Pursueing Rewarding Challenges More Likely With Supportive Spouse

People with supportive spouses are more likely to pursue difficult but potentially rewarding opportunities than those with less supportive spouses.

In addition, those who take on these challenges are more likely to report more personal growth, happiness, psychological well-being and better relationship functioning six months later, according to a new study published in the journal Personality and Social Psychology Bulletin.

Previous research on how our social lives affect decision-making has typically focused on negative factors like stress and adversity. Less attention, however, has been paid to the reverse: What makes people more likely to give themselves the chance to succeed?

Psychology researchers at Carnegie Mellon University took up the question.

“We found support for the idea that the choices people make at these specific decision points — such as pursuing a work opportunity or seeking out new friends— matter a lot for their long-term well-being,” said Dr. Brooke Feeney, lead author of the study and professor of psychology in CMU’s Dietrich College of Humanities and Social Sciences.

For the study, the researchers recruited 163 married couples to the lab and gave one member of each couple a choice: either solve a simple puzzle, or they were given an opportunity to compete for a prize by giving a speech.

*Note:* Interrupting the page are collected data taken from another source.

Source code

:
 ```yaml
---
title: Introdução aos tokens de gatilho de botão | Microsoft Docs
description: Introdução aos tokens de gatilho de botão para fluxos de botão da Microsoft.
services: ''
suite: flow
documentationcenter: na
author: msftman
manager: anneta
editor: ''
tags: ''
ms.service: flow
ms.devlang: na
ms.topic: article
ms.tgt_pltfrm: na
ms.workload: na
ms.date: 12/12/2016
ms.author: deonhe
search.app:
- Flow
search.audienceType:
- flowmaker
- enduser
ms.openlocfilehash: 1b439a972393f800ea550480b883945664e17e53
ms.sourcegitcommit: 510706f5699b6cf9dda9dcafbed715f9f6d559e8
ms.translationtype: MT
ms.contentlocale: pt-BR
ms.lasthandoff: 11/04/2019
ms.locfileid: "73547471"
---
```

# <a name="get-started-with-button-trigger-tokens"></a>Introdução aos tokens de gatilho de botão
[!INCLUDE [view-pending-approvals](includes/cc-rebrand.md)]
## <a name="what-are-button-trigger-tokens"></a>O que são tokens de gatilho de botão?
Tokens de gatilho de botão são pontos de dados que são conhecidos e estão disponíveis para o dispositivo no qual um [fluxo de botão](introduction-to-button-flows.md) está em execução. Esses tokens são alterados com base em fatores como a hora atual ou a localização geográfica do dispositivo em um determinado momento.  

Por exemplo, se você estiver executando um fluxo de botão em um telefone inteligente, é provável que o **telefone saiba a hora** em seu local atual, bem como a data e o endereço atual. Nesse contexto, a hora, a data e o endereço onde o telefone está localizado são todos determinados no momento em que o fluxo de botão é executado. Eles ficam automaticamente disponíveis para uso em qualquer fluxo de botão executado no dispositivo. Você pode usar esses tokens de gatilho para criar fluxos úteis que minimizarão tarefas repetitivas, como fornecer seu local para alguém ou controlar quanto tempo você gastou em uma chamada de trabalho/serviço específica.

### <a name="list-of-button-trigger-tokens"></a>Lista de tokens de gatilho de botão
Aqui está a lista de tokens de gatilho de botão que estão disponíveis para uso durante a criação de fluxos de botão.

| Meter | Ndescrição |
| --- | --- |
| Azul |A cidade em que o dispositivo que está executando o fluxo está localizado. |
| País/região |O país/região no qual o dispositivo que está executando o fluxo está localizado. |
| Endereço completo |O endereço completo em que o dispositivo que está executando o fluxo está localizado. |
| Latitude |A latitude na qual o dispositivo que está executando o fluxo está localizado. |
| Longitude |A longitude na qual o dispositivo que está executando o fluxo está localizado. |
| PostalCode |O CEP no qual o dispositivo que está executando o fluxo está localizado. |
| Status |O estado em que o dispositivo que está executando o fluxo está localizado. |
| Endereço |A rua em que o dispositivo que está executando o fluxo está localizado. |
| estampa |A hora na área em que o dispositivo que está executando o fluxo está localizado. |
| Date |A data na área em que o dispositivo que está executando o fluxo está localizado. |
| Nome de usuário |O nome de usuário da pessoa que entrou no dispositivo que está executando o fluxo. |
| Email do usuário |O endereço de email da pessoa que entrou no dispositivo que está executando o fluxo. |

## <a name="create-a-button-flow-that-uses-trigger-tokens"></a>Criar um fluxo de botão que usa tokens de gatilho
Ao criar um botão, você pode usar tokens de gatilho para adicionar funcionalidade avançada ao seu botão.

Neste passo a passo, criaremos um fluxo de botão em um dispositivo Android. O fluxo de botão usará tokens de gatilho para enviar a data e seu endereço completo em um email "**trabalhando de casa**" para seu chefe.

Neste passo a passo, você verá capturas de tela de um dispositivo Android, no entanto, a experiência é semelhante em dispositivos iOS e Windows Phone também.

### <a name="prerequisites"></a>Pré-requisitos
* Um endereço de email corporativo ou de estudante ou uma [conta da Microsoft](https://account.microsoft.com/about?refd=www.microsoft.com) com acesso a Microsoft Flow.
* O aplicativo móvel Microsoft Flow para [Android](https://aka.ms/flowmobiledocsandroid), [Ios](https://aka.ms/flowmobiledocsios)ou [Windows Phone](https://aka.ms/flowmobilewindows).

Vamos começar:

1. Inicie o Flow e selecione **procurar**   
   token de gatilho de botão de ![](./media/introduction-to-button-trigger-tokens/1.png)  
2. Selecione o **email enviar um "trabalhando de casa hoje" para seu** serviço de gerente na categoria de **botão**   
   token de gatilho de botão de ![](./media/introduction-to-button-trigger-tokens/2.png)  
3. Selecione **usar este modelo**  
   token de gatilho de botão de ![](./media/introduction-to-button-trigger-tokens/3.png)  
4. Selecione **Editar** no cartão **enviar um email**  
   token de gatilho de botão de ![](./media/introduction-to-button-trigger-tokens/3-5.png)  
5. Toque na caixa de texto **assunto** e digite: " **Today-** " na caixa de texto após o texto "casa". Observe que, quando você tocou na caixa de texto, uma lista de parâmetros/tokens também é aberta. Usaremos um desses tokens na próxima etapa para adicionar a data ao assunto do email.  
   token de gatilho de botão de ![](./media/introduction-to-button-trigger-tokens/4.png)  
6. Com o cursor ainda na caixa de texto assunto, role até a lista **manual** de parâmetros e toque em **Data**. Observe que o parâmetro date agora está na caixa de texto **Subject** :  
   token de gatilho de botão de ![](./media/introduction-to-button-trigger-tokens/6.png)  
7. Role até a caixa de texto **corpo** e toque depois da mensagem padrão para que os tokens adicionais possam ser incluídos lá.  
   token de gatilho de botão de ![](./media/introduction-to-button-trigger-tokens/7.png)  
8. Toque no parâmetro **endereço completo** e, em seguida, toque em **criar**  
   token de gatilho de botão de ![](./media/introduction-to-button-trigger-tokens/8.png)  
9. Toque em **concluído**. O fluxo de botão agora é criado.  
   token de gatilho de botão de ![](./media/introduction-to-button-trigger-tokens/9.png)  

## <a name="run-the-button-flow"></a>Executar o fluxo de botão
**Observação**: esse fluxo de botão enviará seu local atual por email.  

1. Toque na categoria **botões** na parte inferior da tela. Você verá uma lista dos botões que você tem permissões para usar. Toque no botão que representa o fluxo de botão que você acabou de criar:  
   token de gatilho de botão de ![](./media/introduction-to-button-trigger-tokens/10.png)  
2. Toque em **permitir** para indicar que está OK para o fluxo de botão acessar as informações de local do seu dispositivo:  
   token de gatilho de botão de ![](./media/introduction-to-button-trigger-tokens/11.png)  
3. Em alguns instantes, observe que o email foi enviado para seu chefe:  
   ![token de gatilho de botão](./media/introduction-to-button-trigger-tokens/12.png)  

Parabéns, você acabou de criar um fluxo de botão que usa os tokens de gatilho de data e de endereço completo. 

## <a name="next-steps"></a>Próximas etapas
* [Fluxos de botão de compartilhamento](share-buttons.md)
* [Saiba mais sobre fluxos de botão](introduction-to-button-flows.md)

The researchers then recorded the couples’ interactions as they decided whether or not to take on the harder but more rewarding challenge.

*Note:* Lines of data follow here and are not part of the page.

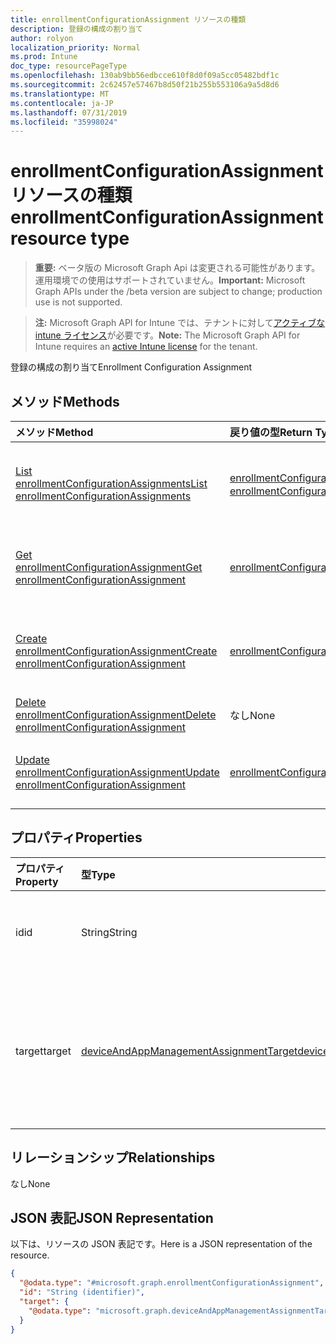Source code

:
 ```yaml
---
title: enrollmentConfigurationAssignment リソースの種類
description: 登録の構成の割り当て
author: rolyon
localization_priority: Normal
ms.prod: Intune
doc_type: resourcePageType
ms.openlocfilehash: 130ab9bb56edbcce610f8d0f09a5cc05482bdf1c
ms.sourcegitcommit: 2c62457e57467b8d50f21b255b553106a9a5d8d6
ms.translationtype: MT
ms.contentlocale: ja-JP
ms.lasthandoff: 07/31/2019
ms.locfileid: "35998024"
---
```

# <a name="enrollmentconfigurationassignment-resource-type"></a><span data-ttu-id="43ed6-103">enrollmentConfigurationAssignment リソースの種類</span><span class="sxs-lookup"><span data-stu-id="43ed6-103">enrollmentConfigurationAssignment resource type</span></span>

> <span data-ttu-id="43ed6-104">**重要:** ベータ版の Microsoft Graph Api は変更される可能性があります。運用環境での使用はサポートされていません。</span><span class="sxs-lookup"><span data-stu-id="43ed6-104">**Important:** Microsoft Graph APIs under the /beta version are subject to change; production use is not supported.</span></span>

> <span data-ttu-id="43ed6-105">**注:** Microsoft Graph API for Intune では、テナントに対して[アクティブな intune ライセンス](https://go.microsoft.com/fwlink/?linkid=839381)が必要です。</span><span class="sxs-lookup"><span data-stu-id="43ed6-105">**Note:** The Microsoft Graph API for Intune requires an [active Intune license](https://go.microsoft.com/fwlink/?linkid=839381) for the tenant.</span></span>

<span data-ttu-id="43ed6-106">登録の構成の割り当て</span><span class="sxs-lookup"><span data-stu-id="43ed6-106">Enrollment Configuration Assignment</span></span>

## <a name="methods"></a><span data-ttu-id="43ed6-107">メソッド</span><span class="sxs-lookup"><span data-stu-id="43ed6-107">Methods</span></span>
|<span data-ttu-id="43ed6-108">メソッド</span><span class="sxs-lookup"><span data-stu-id="43ed6-108">Method</span></span>|<span data-ttu-id="43ed6-109">戻り値の型</span><span class="sxs-lookup"><span data-stu-id="43ed6-109">Return Type</span></span>|<span data-ttu-id="43ed6-110">説明</span><span class="sxs-lookup"><span data-stu-id="43ed6-110">Description</span></span>|
|:---|:---|:---|
|[<span data-ttu-id="43ed6-111">List enrollmentConfigurationAssignments</span><span class="sxs-lookup"><span data-stu-id="43ed6-111">List enrollmentConfigurationAssignments</span></span>](../api/intune-onboarding-enrollmentconfigurationassignment-list.md)|<span data-ttu-id="43ed6-112">[enrollmentConfigurationAssignment](../resources/intune-onboarding-enrollmentconfigurationassignment.md) コレクション</span><span class="sxs-lookup"><span data-stu-id="43ed6-112">[enrollmentConfigurationAssignment](../resources/intune-onboarding-enrollmentconfigurationassignment.md) collection</span></span>|<span data-ttu-id="43ed6-113">[enrollmentConfigurationAssignment](../resources/intune-onboarding-enrollmentconfigurationassignment.md) オブジェクトのプロパティとリレーションシップをリストします。</span><span class="sxs-lookup"><span data-stu-id="43ed6-113">List properties and relationships of the [enrollmentConfigurationAssignment](../resources/intune-onboarding-enrollmentconfigurationassignment.md) objects.</span></span>|
|[<span data-ttu-id="43ed6-114">Get enrollmentConfigurationAssignment</span><span class="sxs-lookup"><span data-stu-id="43ed6-114">Get enrollmentConfigurationAssignment</span></span>](../api/intune-onboarding-enrollmentconfigurationassignment-get.md)|[<span data-ttu-id="43ed6-115">enrollmentConfigurationAssignment</span><span class="sxs-lookup"><span data-stu-id="43ed6-115">enrollmentConfigurationAssignment</span></span>](../resources/intune-onboarding-enrollmentconfigurationassignment.md)|<span data-ttu-id="43ed6-116">[enrollmentConfigurationAssignment](../resources/intune-onboarding-enrollmentconfigurationassignment.md) オブジェクトのプロパティとリレーションシップを読み取ります。</span><span class="sxs-lookup"><span data-stu-id="43ed6-116">Read properties and relationships of the [enrollmentConfigurationAssignment](../resources/intune-onboarding-enrollmentconfigurationassignment.md) object.</span></span>|
|[<span data-ttu-id="43ed6-117">Create enrollmentConfigurationAssignment</span><span class="sxs-lookup"><span data-stu-id="43ed6-117">Create enrollmentConfigurationAssignment</span></span>](../api/intune-onboarding-enrollmentconfigurationassignment-create.md)|[<span data-ttu-id="43ed6-118">enrollmentConfigurationAssignment</span><span class="sxs-lookup"><span data-stu-id="43ed6-118">enrollmentConfigurationAssignment</span></span>](../resources/intune-onboarding-enrollmentconfigurationassignment.md)|<span data-ttu-id="43ed6-119">新しい [enrollmentConfigurationAssignment](../resources/intune-onboarding-enrollmentconfigurationassignment.md) オブジェクトを作成します。</span><span class="sxs-lookup"><span data-stu-id="43ed6-119">Create a new [enrollmentConfigurationAssignment](../resources/intune-onboarding-enrollmentconfigurationassignment.md) object.</span></span>|
|[<span data-ttu-id="43ed6-120">Delete enrollmentConfigurationAssignment</span><span class="sxs-lookup"><span data-stu-id="43ed6-120">Delete enrollmentConfigurationAssignment</span></span>](../api/intune-onboarding-enrollmentconfigurationassignment-delete.md)|<span data-ttu-id="43ed6-121">なし</span><span class="sxs-lookup"><span data-stu-id="43ed6-121">None</span></span>|<span data-ttu-id="43ed6-122">[enrollmentConfigurationAssignment](../resources/intune-onboarding-enrollmentconfigurationassignment.md) を削除します。</span><span class="sxs-lookup"><span data-stu-id="43ed6-122">Deletes a [enrollmentConfigurationAssignment](../resources/intune-onboarding-enrollmentconfigurationassignment.md).</span></span>|
|[<span data-ttu-id="43ed6-123">Update enrollmentConfigurationAssignment</span><span class="sxs-lookup"><span data-stu-id="43ed6-123">Update enrollmentConfigurationAssignment</span></span>](../api/intune-onboarding-enrollmentconfigurationassignment-update.md)|[<span data-ttu-id="43ed6-124">enrollmentConfigurationAssignment</span><span class="sxs-lookup"><span data-stu-id="43ed6-124">enrollmentConfigurationAssignment</span></span>](../resources/intune-onboarding-enrollmentconfigurationassignment.md)|<span data-ttu-id="43ed6-125">[enrollmentConfigurationAssignment](../resources/intune-onboarding-enrollmentconfigurationassignment.md) オブジェクトのプロパティを更新します。</span><span class="sxs-lookup"><span data-stu-id="43ed6-125">Update the properties of a [enrollmentConfigurationAssignment](../resources/intune-onboarding-enrollmentconfigurationassignment.md) object.</span></span>|

## <a name="properties"></a><span data-ttu-id="43ed6-126">プロパティ</span><span class="sxs-lookup"><span data-stu-id="43ed6-126">Properties</span></span>
|<span data-ttu-id="43ed6-127">プロパティ</span><span class="sxs-lookup"><span data-stu-id="43ed6-127">Property</span></span>|<span data-ttu-id="43ed6-128">型</span><span class="sxs-lookup"><span data-stu-id="43ed6-128">Type</span></span>|<span data-ttu-id="43ed6-129">説明</span><span class="sxs-lookup"><span data-stu-id="43ed6-129">Description</span></span>|
|:---|:---|:---|
|<span data-ttu-id="43ed6-130">id</span><span class="sxs-lookup"><span data-stu-id="43ed6-130">id</span></span>|<span data-ttu-id="43ed6-131">String</span><span class="sxs-lookup"><span data-stu-id="43ed6-131">String</span></span>|<span data-ttu-id="43ed6-132">登録構成の割り当てのキー</span><span class="sxs-lookup"><span data-stu-id="43ed6-132">Key of the enrollment configuration assignment</span></span>|
|<span data-ttu-id="43ed6-133">target</span><span class="sxs-lookup"><span data-stu-id="43ed6-133">target</span></span>|[<span data-ttu-id="43ed6-134">deviceAndAppManagementAssignmentTarget</span><span class="sxs-lookup"><span data-stu-id="43ed6-134">deviceAndAppManagementAssignmentTarget</span></span>](../resources/intune-shared-deviceandappmanagementassignmenttarget.md)|<span data-ttu-id="43ed6-135">テナント内の管理されたデバイスへの割り当てを表します。</span><span class="sxs-lookup"><span data-stu-id="43ed6-135">Represents an assignment to managed devices in the tenant</span></span>|

## <a name="relationships"></a><span data-ttu-id="43ed6-136">リレーションシップ</span><span class="sxs-lookup"><span data-stu-id="43ed6-136">Relationships</span></span>
<span data-ttu-id="43ed6-137">なし</span><span class="sxs-lookup"><span data-stu-id="43ed6-137">None</span></span>

## <a name="json-representation"></a><span data-ttu-id="43ed6-138">JSON 表記</span><span class="sxs-lookup"><span data-stu-id="43ed6-138">JSON Representation</span></span>
<span data-ttu-id="43ed6-139">以下は、リソースの JSON 表記です。</span><span class="sxs-lookup"><span data-stu-id="43ed6-139">Here is a JSON representation of the resource.</span></span>
<!-- {
  "blockType": "resource",
  "keyProperty": "id",
  "@odata.type": "microsoft.graph.enrollmentConfigurationAssignment"
}
-->
``` json
{
  "@odata.type": "#microsoft.graph.enrollmentConfigurationAssignment",
  "id": "String (identifier)",
  "target": {
    "@odata.type": "microsoft.graph.deviceAndAppManagementAssignmentTarget"
  }
}
```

The researchers found that the participants with more encouraging partners were significantly more likely to decide to compete for the prize, while those with partners who discouraged them or expressed a lack of confidence more often chose the simple puzzle.

Then, six months later, participants who had chosen to pursue the more challenging speech task reported having more personal growth, happiness, psychological well-being, and better relationships than those who chose to solve the simple puzzle.

So what can one do to encourage a partner to embrace life opportunities? The researchers discovered that the most supportive partners expressed enthusiasm about the opportunity, reassured their partners, and talked about the potential benefits of going the harder route.

“Significant others can help you thrive through embracing life opportunities,” said Feeney. “Or they can hinder your ability to thrive by making it less likely that you’ll pursue opportunities for growth.”